3.2.6. X-ray Crystal Data for Compounds 9

A suitable single crystal of 9 compound was mounted on glass fibre for data collection on a Bruker Kappa APEX II CCD diffractometer. Data were collected at 298(2) K using Cu K_α radiation (λ = 1.54178 Å) and ω scan technique, and were corrected for Lorentz and polarization effects. Structure solution, refinement and data output were carried out with the SHELXTLTM (19) program package.
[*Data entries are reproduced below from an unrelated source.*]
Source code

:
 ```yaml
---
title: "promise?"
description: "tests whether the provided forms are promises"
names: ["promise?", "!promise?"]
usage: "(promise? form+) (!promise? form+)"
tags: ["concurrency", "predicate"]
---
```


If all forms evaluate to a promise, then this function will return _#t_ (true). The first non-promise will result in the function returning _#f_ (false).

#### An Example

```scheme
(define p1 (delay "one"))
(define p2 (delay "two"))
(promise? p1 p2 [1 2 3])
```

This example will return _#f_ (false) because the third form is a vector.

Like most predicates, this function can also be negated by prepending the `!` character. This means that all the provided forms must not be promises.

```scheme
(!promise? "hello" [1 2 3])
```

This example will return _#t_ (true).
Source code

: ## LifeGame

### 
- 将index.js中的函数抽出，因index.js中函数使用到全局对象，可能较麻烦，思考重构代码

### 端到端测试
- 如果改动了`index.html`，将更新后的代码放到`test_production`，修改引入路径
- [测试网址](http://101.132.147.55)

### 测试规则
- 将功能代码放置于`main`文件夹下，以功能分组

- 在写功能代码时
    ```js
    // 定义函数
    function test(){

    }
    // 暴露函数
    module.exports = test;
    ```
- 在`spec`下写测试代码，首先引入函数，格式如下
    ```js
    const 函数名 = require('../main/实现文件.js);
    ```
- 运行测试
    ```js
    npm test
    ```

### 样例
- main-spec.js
The structure was solved by direct methods combined with difference Fourier synthesis and refined by full-matrix least-squares procedures, with anisotropic thermal parameters in the last cycles of refinement for all non-hydrogen atoms. H(10) and H(16) atoms of SP³ hybridized carbons were located directly in a difference Fourier map and freely refined. The rest of the hydrogen atoms were positioned geometrically. Crystal data for 9: C₂₃H₃₀O₇S, M = 450.53, monoclinic, space group C2 (nº 5), a = 21.294(3) Å, b = 6.6141(10) Å, c = 16.324(2) Å, α = γ = 90°, β = 105.491(10)°, V = 2215.5(5) ų, Z = 4, D_c = 1.351 Mg/m³, m = (Cu-K_α) = 1.658 mm⁻¹, F(000) = 960. 4599 reflections were collected at 2.81 ≤ 2θ ≤ 66.38 and merged to give 2754 unique reflections (R_int = 0.0520), of which 2144 with I > 2 σ(I) were considered to be observed. Final values are R = 0.1035, wR = 0.3323, GOF = 1.311, max/min residual electron density 0.474 and −0.429 e·Å⁻³. Crystallographic data (excluding structure factors) for the structure reported in this paper have been deposited at the Cambridge Crystallographic Data Centre as supplementary material nº. CCDC 1050978.

4. Conclusions

We have disclosed for the first time how cis-decalins can be prepared from a sulfonyl Nazarov reagent by a mechanism other than a Diels-Alder reaction under organocatalytic and environmentally safe conditions. This procedure affords polysubstituted cis-decalins in moderate to good yields and good to excellent enantioselectivities, opening a new way for the synthesis of many natural occurring products with important biological activities.